Hospital visits for the foundation’s costumed volunteers often consist of “a half hour of just sitting there and talking about things,” she said.
McGrane, who lives in the New York City area, got a chance to take her game to the big-league level recently.
She helped entertain a group of 20 children battling brain cancer at Yankee Stadium on May 25, as part of the team’s HOPE week initiative. The other entertainers included Yankees players who dressed up as superheroes such as Superman and Captain America.
Working together with famous professional athletes was “a very surreal experience,” McGrane said.
“It really was a thrill,” she said.
McGrane said the thrill from making children smile stays true even when no famous ballplayers are around. She takes inspiration from the children whose spirit cannot be crushed by illness, she said.
“They never let anything hold them back,” she said.
McGrane said she visits the Wilkes-Barre area frequently.

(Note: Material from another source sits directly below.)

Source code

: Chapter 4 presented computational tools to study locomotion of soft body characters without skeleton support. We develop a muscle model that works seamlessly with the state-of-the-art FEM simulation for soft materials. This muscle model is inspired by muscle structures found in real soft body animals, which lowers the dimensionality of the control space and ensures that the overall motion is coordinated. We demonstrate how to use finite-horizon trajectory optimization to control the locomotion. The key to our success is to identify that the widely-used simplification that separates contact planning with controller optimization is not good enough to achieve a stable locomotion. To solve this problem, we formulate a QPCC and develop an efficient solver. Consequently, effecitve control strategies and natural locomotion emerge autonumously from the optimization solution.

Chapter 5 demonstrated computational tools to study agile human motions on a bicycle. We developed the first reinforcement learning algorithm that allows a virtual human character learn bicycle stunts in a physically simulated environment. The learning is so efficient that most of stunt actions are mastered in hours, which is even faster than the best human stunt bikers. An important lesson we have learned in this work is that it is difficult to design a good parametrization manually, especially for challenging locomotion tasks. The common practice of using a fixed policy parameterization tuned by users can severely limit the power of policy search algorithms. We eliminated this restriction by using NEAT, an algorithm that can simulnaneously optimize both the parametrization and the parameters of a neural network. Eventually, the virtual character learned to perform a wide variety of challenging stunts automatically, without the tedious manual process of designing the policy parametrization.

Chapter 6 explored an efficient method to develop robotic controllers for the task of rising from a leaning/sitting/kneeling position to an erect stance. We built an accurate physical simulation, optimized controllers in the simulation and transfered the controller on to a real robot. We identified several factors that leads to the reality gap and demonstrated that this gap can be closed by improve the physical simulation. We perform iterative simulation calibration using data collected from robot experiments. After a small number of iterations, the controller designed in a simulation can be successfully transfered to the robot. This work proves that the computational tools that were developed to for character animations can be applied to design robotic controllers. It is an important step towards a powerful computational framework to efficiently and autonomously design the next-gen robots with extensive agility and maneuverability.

She credits her parents, who she said are “big into family bonding,” for inspiring her — and for sitting down to watch an animated film with her one fateful day.
While she will focus on practical details of running the foundation as its executive director, McGrane said her heart will always be with the ailing children and the costumed characters who visit them.
“My favorite thing is to work hands-on with the volunteers,” she said. “My biggest message is how grateful I am for the entire experience.”